This, below left, is my ulcer now. (It’s gross – don’t want to see? Don’t click through.)
It’s evident, and should have been so last week, that given how much effort we’ve put into trying to dry this thing out, using a dressing that was 60% water bordered on the criminally stupid. The only reason I accepted it was out of desperation – because nothing was working. I was told that the dressing would remove slough**/necrotic tissue, yet there is nothing in the literature to support this view, and no mechanism by which it can happen. The trial (below), mentions a reduction in slough – it makes no reference whatsoever to the means by which this is achieved (I might possibly have missed it – the pain makes it difficult to concentrate, but I don’t think so).
**Slough is the yellowish gunk. The black is oxidised silver from the Aquacel Ag dressings.
In my view the Hydrosorb dressing created a perfect, moist, environment for the ulcer to spread into the water-softened tissue.
The Hydrosorb trial I referred to in my previous post says this about slough:-
They were treated with Hydrogel comfort for an average of twelve days and the dressing was changed every 4 days. The wound status improved markedly in the course of the study. The proportion of the wound surface that was covered with slough fell from 62.7% to 23.1%.
There is no suggestion that Hydrosorb actively removed slough, which I was told it would.

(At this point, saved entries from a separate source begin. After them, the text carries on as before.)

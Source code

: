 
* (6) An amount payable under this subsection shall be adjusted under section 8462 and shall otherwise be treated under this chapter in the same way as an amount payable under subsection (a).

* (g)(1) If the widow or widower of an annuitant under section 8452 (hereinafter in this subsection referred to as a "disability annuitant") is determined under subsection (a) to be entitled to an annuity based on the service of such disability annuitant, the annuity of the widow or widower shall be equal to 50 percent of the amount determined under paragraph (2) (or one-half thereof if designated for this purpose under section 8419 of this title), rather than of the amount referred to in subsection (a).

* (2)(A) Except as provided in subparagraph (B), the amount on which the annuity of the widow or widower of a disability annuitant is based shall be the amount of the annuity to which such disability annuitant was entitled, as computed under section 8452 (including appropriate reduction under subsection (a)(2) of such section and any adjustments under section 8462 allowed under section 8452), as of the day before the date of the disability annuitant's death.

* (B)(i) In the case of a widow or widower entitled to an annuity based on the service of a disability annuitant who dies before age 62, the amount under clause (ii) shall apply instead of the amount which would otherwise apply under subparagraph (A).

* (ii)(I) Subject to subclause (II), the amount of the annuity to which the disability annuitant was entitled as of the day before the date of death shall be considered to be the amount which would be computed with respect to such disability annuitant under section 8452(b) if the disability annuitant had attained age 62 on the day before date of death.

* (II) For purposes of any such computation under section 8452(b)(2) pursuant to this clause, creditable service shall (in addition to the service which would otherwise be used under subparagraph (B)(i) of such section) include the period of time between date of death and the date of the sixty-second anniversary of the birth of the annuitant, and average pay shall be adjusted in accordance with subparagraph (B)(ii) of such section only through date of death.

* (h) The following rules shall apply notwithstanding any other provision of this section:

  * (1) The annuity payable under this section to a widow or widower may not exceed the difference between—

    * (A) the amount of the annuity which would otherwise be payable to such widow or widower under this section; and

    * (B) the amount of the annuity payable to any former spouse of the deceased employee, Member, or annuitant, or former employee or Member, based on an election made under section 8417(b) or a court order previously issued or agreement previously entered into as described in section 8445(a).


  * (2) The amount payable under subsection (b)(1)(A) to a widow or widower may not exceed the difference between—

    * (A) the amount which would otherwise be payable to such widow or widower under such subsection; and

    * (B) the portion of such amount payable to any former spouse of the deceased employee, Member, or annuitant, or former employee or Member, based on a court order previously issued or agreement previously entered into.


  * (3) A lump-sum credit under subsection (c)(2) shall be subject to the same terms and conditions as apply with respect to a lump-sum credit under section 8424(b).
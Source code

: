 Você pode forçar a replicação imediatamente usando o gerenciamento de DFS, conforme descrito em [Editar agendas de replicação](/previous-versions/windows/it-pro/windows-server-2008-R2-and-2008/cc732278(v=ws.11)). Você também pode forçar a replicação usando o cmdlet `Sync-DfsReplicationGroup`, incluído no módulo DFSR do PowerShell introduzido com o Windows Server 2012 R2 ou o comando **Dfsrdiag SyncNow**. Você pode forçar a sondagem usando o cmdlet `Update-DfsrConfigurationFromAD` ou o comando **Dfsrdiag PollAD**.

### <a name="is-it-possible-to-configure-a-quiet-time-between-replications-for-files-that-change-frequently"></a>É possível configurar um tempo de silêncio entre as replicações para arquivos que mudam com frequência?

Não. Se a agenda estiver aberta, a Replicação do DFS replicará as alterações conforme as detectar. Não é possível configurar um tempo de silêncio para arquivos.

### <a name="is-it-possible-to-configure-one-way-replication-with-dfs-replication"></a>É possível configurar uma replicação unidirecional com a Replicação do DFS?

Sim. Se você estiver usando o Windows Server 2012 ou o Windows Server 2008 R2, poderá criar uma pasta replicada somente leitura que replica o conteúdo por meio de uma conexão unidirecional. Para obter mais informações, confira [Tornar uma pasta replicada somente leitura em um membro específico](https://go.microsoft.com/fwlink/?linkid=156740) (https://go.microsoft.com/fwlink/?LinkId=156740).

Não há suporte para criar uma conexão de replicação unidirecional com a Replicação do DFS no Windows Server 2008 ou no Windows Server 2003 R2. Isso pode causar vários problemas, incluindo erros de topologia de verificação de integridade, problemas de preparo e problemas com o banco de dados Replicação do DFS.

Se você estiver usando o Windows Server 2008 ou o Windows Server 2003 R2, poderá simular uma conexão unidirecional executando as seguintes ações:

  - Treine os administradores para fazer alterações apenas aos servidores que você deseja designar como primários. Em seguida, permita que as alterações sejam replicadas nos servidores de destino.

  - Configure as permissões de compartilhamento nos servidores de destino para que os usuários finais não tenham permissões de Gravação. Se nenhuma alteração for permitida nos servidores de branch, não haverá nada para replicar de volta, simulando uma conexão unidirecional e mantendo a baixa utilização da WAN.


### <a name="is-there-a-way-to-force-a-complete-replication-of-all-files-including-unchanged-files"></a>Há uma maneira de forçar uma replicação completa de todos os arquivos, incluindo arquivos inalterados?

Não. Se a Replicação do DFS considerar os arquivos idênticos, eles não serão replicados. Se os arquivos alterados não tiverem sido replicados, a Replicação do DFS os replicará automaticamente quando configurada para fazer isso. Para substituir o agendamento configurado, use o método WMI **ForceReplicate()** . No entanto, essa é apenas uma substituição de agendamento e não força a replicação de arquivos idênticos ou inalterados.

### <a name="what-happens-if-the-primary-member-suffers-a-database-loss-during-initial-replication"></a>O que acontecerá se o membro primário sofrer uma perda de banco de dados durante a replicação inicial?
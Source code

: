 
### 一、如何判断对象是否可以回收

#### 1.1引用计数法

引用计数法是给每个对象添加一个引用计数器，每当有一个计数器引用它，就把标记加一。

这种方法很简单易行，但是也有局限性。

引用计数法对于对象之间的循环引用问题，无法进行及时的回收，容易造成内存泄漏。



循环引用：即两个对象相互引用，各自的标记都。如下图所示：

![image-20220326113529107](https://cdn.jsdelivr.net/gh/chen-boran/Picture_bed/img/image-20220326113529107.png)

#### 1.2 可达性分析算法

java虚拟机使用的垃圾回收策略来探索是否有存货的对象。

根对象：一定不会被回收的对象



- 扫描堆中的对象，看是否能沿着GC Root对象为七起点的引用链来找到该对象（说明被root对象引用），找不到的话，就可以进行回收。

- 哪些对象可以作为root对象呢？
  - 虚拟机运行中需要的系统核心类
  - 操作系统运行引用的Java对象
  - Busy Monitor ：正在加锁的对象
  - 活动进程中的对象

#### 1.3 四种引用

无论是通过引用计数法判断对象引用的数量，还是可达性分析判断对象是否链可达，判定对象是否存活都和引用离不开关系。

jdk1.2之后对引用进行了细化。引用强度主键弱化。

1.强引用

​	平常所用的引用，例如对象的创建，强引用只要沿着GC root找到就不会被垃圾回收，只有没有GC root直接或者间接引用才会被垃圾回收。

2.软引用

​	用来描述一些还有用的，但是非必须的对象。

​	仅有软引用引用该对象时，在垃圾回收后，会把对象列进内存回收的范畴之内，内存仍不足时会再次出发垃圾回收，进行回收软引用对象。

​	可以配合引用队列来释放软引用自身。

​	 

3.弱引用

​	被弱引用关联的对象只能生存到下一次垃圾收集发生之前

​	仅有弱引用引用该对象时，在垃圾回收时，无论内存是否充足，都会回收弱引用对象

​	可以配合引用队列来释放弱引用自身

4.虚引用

There is, apparently, nothing in the gel but water (and the gelling agent, of course), so how does it achieve its claimed results? And of the meagre test population of 81 warm bodies (I think I originally said 85), some had just Hydrosorb, some had other products added, and some were in compression so, all things considered, it’s my opinion that it’s quite impossible to draw any useful conclusions in respect of Hydrosorb from any of this at all. Find the trial report in this document http://www.hartmann.co.uk/images/w-forum_oct_08.pdf page 6. One claim that I find utterly unfounded is that Hydrosorb provides cushioning for the wound. It does not, it’s just too thin.
When I removed the Hydrosorb – and, granted, it had been in place for only 24 hours, but the pain was unbearable so it had to go – there was no sign that it had absorbed anything. It was still crystal clear.

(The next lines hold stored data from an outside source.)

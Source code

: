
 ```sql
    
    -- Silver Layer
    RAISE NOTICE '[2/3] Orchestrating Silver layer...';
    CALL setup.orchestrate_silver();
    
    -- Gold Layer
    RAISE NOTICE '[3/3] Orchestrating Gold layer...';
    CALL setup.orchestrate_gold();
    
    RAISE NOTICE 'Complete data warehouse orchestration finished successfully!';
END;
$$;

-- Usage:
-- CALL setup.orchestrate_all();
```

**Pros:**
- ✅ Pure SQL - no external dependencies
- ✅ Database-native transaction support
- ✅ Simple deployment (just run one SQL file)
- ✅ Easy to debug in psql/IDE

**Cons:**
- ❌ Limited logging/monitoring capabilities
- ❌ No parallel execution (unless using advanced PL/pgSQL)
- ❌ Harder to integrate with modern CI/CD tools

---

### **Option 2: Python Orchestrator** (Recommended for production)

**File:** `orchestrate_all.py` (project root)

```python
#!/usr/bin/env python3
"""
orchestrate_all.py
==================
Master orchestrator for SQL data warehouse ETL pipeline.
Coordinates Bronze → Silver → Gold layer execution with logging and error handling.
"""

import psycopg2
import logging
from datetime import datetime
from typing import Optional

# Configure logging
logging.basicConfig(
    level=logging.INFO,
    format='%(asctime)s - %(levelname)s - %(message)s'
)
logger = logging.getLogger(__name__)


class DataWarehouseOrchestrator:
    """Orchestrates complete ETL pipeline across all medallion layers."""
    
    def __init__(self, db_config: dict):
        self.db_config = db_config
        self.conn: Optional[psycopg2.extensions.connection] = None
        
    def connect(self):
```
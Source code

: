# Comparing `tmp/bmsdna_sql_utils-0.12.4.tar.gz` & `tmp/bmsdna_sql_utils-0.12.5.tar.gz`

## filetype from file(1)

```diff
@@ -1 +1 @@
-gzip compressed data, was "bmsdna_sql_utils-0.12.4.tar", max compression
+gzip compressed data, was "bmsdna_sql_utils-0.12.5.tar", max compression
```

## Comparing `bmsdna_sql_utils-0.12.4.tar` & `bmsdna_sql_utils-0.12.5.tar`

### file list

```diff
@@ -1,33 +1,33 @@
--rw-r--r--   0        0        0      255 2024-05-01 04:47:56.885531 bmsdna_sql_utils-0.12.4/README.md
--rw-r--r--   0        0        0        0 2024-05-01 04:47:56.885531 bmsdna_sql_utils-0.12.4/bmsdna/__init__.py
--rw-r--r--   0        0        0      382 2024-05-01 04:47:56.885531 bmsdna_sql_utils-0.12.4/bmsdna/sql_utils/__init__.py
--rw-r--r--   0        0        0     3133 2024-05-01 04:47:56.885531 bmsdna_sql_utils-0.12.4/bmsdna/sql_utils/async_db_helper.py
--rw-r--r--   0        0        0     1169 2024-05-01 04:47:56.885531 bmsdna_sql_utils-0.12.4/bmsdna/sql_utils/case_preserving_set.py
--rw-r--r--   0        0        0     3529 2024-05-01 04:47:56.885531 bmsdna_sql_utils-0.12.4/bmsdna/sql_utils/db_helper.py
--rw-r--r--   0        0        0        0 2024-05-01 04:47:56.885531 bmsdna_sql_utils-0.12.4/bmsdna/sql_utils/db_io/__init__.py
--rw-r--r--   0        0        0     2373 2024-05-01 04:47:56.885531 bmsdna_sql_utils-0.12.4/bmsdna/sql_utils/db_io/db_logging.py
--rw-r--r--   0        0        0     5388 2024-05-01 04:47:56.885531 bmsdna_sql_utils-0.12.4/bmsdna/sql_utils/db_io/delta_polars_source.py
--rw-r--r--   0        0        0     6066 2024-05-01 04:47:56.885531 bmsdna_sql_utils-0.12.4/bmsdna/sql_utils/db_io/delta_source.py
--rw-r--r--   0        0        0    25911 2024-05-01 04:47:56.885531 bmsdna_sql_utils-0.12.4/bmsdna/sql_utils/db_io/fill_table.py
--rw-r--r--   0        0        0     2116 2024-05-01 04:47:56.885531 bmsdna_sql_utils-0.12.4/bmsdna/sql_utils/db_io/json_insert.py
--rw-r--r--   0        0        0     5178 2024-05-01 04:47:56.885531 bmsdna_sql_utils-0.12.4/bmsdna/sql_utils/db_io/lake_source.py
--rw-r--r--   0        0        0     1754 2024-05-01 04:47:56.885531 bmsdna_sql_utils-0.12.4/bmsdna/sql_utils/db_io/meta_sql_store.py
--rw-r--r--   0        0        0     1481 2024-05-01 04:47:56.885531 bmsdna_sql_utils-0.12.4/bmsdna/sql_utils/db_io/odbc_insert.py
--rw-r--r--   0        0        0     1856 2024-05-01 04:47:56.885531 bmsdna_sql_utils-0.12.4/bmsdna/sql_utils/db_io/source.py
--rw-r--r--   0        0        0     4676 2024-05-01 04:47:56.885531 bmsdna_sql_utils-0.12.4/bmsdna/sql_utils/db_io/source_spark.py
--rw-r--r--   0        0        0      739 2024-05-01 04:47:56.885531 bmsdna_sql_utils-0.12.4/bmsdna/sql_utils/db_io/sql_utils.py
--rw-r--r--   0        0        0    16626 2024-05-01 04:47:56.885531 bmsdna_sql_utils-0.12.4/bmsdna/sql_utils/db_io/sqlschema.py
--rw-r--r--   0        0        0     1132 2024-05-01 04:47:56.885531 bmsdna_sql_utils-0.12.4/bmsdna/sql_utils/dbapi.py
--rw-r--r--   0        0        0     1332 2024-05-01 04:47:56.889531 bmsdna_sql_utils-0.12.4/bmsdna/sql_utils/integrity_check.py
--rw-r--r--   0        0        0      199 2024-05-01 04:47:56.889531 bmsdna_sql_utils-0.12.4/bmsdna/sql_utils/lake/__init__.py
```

We had the usual it’s compression or nothing argument at today’s dressing change. I’ve tried compression 3 times, and three times it’s gone bad on me. The one time I had it done in the hospital, at the vascular clinic, they blithely wrapped up an infection – something that is totally against the rules. So, not unreasonably, I am not interested in there being a fourth time.
One nurse bitchily announced that all this was my fault, as I shouldn’t have refused compression when the ulcer was tiny. Which is the purest bovine ordure.
See the pic below? While one of the staff nurses was peering closely at that (I’d taken the pic just minutes earlier), she spat into the open lesion. OK, it was an accident, which is why I didn’t make a formal complaint (though with today’s nurse trying to re-write history I wish I had). She was talking to me while peering at it, and accidentally sprayed it with saliva. And it’s from that event that I date the serious deterioration that brought me to where I am today – something everybody is going to be reminded of at the next dressing change on Friday.
Anyway, I said, as I always do, that I will accept no treatment that is going to inflict even more pain on me, so if they want me in compression what were they going to do about that? No reply. It’s a question I’ve asked many times in the past, and the answer as always been “There’s nothing we can do,”.
I didn’t believe it then and I don’t believe it now, simply because nobody in their right mind, having experienced the pain of a large ulcer (mine is now a centimetre wider than it was on Monday), and the pain of compression, would willingly combine the two. Not unless they had a death wish, and I don’t.
Then I found this nugget in the above trial report, about the patients who opted for compression:-
To treat the chronic venous insufficiency, compression therapy was prescribed for 24 patients. In 22 patients, measures to relieve the pressure on the wound were employed…
So only 2 patients thought compression was acceptable without some form of pain control. What form it took (other than pressure relief), and how successful this was, isn’t mentioned. My guess would be not very given the extremity of the pain I’ve been experiencing. It would take more than pressure relief – even the breeze from my electric fan causes severe pain when the ulcer is exposed during a dressing change. In fact, gut-wrenching pain can kick in for no reason at all, at any time.
And, of course, I’ve already been told that I can’t have compression until my leg’s been Dopplered to assess the quality of the circulation (given that both hands and feet are plagued by cramp, I’m guessing it sucks), but part of the test involves the use of a blood-pressure cuff and, I’m told, there is only one suitable site – right where the ulcer is. So, then, I can’t bear the slightest breeze on the ulcer, but they want to crush it with a BP cuff? Never going to happen. And you can take that to the bank.
And on that note it’s gone midnight and I’m off to bed.